Intervista in esclusiva per Era Superba di Brando Benifei, europarlamentare spezzino, sui lavori di Strasburgo per superare la crisi comunitaria sulla questione migranti. Il problema sono le regole che impediscono la solidarietà tra Stati e persone
In occasione dell’incontro organizzato dall’Osservatorio Balcani e Caucaso-Transeuropa e dalla associazione Januaforum, sul tema “Migrazioni in Europa: quali connessioni tra accoglienza e sviluppo?”, abbiamo incontrato Brando Benifei, eurodeputato spezzino del Partito Democratico, relatore lo scorso maggio del rapporto sull’integrazione dei rifugiati nel mercato del lavoro europeo. Un’occasione per capire cosa si sta muovendo a livello comunitario sul tema migrazioni, alle luce delle spaccature politico-diplomatiche di questi mesi, sia a livello nazionale che a livello europeo
I dati di questi mesi parlano chiaro: l’Europa sulla questione migrazioni si è spaccata, e anche a livello delle singole nazioni, esistono approcci contrastanti alla questione. Qual è il livello di discussione all’interno del Parlamento europeo?
La questione rifugiati è senza dubbio quella che sta creando più problemi a livello sociale in Europa, sopratutto per il gran numero di richiedenti asilo.
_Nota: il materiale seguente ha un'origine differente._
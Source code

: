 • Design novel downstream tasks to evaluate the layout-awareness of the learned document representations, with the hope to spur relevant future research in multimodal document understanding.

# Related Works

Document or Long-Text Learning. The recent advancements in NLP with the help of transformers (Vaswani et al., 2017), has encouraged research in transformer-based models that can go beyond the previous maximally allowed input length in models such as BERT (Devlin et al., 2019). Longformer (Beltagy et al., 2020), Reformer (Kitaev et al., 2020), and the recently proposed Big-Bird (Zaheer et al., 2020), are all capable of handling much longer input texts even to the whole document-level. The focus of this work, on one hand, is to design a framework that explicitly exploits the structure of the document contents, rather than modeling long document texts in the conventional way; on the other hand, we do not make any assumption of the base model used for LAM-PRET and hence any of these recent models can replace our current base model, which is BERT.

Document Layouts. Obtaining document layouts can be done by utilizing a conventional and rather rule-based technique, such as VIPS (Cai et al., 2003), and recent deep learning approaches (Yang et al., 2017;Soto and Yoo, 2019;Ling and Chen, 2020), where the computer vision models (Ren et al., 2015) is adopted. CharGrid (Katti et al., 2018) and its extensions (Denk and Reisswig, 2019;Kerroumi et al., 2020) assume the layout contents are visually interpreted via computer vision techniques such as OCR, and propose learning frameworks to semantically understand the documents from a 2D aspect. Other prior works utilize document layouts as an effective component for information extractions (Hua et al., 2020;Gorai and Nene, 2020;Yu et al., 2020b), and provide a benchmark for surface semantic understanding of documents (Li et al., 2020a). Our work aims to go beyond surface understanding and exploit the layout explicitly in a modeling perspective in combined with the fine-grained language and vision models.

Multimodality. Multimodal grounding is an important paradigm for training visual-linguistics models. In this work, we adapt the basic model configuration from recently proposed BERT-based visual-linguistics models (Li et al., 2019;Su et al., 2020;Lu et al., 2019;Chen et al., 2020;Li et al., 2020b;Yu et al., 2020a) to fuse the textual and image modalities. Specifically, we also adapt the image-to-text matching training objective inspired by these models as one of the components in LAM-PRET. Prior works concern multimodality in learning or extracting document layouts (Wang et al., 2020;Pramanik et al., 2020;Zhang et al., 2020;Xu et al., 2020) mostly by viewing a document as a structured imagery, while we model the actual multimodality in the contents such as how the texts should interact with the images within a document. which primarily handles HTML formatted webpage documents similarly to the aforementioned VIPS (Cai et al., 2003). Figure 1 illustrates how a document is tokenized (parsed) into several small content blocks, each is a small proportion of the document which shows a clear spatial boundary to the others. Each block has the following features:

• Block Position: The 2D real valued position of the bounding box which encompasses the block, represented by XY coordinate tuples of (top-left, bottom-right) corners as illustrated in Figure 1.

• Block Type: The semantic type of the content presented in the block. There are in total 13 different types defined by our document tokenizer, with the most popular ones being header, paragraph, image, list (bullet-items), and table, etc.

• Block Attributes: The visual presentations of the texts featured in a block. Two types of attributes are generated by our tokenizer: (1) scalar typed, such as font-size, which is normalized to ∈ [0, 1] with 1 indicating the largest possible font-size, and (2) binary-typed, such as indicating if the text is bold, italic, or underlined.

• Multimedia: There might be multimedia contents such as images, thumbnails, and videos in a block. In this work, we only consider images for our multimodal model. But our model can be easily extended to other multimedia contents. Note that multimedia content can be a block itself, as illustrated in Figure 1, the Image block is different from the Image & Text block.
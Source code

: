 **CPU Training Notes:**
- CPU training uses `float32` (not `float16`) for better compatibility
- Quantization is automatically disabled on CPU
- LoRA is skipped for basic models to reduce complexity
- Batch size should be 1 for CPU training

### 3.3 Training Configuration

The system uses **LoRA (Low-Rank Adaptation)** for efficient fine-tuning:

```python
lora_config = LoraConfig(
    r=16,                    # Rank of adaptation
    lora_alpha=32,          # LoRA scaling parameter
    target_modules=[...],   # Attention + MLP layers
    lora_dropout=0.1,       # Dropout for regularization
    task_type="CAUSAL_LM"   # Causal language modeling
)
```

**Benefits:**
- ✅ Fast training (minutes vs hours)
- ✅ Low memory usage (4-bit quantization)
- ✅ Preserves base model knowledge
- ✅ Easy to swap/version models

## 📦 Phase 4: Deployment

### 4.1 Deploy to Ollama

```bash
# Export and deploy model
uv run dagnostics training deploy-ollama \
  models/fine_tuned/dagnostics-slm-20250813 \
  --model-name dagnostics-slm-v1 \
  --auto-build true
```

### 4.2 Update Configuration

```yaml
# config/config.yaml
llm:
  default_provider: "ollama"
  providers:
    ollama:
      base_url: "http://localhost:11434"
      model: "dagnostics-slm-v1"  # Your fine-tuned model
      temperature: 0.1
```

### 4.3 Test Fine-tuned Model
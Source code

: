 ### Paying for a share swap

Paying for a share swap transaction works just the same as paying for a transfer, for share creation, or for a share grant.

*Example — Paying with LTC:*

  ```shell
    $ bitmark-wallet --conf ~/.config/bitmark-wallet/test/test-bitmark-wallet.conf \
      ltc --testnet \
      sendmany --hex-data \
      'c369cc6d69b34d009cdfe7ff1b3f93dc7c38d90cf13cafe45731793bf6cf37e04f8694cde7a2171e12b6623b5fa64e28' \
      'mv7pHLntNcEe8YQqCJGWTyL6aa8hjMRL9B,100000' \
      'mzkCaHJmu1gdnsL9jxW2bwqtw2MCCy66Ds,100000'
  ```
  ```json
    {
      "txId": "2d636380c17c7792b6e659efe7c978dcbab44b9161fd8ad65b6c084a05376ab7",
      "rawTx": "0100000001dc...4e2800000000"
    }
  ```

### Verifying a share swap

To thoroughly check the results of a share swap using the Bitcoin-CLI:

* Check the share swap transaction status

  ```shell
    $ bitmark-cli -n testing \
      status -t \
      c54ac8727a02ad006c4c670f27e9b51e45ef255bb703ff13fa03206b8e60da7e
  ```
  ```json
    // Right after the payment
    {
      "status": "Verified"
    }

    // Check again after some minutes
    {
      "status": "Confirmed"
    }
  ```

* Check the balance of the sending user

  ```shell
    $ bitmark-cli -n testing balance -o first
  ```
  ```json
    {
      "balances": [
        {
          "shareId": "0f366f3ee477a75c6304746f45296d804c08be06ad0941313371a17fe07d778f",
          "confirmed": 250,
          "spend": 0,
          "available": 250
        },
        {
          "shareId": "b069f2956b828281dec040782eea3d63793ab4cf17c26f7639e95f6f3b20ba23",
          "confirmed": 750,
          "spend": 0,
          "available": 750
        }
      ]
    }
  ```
Siamo in un sistema per cui migrare legalmente è impossibile. Un problema soprattutto italiano, provocato dalla legge Bossi-Fini, che rende impossibile migrare nel nostro paese in maniera legale. In questo scenario di straordinario afflusso, dovuto ai conflitti dell’area mediterranea, il Parlamento europeo si sta occupando di quali politiche si possano mettere in campo per tutelare chi fugge da situazioni di rischio concreto per la proprio incolumità, distinguendoli da coloro che non hanno questo situazione, che sono migranti economici camuffati. Bisogna accompagnare questa rigidità, che secondo me è giusta, alla creazione di nuovi canali di integrazione legale che oggi non ci sono. A Strasburgo sono al momento in discussione misure per rendere omogeneo e più fluido il sistema della elaborazione della richiesta asilo. Oggi abbiamo persone che rimangono in un limbo per troppo tempo, persone di cui talvolta perdiamo le tracce o vengono assorbite dalla criminalità.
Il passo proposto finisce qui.